The Long Tail, along with phrases like “Web 2.0,” come from the early 2000s when the Internet we know today emerged from its ’90s childhood. Back in the day it was, for the masses anyways, primarily a means of one-way communication, like TV or radio by other means. Now we understand the Internet to be interactive and driven by user generated content like social networks, blogs, YouTube videos, comments, tags, links, reviews and ratings, reblogs and retweets, etc. The list goes on. These are all relatively recent innovations.
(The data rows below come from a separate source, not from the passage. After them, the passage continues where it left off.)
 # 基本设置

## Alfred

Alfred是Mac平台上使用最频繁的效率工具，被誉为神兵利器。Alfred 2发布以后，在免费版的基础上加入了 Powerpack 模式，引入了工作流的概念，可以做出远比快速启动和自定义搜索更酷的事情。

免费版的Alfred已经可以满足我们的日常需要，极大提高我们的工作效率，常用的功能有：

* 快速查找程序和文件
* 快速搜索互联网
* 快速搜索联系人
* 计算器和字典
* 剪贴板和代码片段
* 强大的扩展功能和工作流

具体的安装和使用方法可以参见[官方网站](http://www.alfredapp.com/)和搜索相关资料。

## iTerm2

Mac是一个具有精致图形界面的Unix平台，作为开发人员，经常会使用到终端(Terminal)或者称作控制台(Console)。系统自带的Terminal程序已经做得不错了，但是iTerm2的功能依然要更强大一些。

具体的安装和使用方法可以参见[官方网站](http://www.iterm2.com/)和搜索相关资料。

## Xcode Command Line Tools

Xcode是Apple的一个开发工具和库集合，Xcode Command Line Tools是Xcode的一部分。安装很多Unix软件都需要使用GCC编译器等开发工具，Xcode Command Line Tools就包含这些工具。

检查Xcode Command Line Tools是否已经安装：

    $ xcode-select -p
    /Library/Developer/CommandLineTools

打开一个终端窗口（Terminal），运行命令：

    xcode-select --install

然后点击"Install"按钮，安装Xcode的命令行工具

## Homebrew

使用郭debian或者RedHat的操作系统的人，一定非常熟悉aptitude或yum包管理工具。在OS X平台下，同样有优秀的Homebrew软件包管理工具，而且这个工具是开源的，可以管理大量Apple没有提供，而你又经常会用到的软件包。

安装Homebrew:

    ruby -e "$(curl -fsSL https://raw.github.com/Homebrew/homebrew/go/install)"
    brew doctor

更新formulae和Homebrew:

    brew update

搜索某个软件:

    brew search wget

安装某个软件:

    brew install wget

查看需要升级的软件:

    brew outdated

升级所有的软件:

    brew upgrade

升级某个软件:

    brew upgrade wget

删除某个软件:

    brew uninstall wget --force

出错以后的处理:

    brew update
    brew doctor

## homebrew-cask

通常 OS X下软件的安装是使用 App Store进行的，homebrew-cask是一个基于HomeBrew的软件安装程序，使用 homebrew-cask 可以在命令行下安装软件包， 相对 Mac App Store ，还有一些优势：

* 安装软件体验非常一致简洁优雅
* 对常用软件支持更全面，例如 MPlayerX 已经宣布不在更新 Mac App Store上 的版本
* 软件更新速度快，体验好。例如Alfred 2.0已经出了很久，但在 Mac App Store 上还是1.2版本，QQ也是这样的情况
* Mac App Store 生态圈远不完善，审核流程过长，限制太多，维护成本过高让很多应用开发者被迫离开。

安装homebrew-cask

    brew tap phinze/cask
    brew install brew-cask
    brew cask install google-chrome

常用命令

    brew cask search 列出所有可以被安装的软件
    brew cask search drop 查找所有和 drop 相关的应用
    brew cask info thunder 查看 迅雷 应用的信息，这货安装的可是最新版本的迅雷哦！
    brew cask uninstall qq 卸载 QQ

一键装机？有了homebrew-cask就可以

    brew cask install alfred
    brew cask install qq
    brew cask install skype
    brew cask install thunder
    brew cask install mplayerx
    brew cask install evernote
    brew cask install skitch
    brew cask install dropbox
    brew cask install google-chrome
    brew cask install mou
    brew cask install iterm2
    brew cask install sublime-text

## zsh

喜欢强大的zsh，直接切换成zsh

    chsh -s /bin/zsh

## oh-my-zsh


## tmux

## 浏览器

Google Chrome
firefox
While “Web 2.0” sounds passe now we may more accurately describe it as taken for granted, “forgotten” in the post-modern sense of being always already incorporated into our web practices. The Long Tail figures into all manner of explanations for how organizations can succeed in the contemporary mediascape. Just do a Google search for “long tail and _____” and I guarantee somebody has applied the idea to that context.

So does anthropology have a long tail? And what happens if we apply Web 2.0 business models to our own AAA? Stay tuned gentle reader!

In the library world, where I am now casting my lot, much digital ink has been spilled over our dynamic information environment and rapidly changing patron needs. While I am convinced libraries will persist into the future they may not forever be large buildings filled with books. They will undoubtedly become something else. In thinking about how to reimagine the library, information professionals coined the term “Library 2.0” to resonate with Web 2.0 and the changes it wrought on the Internet. Although it boasts an embarrassingly gauche moniker the Library 2.0 movement concerns itself with how we might leverage these new information technologies that are rocking our world and use them to reconfigure the relationship between libraries and their users. This can mean some discomfort and uncertainty as we let go of certain longstanding professional traditions that have out lived their place in this new reality. But if we do this thing right, so the thinking goes, not only will we save our jobs but we’ll be more effective at helping people too.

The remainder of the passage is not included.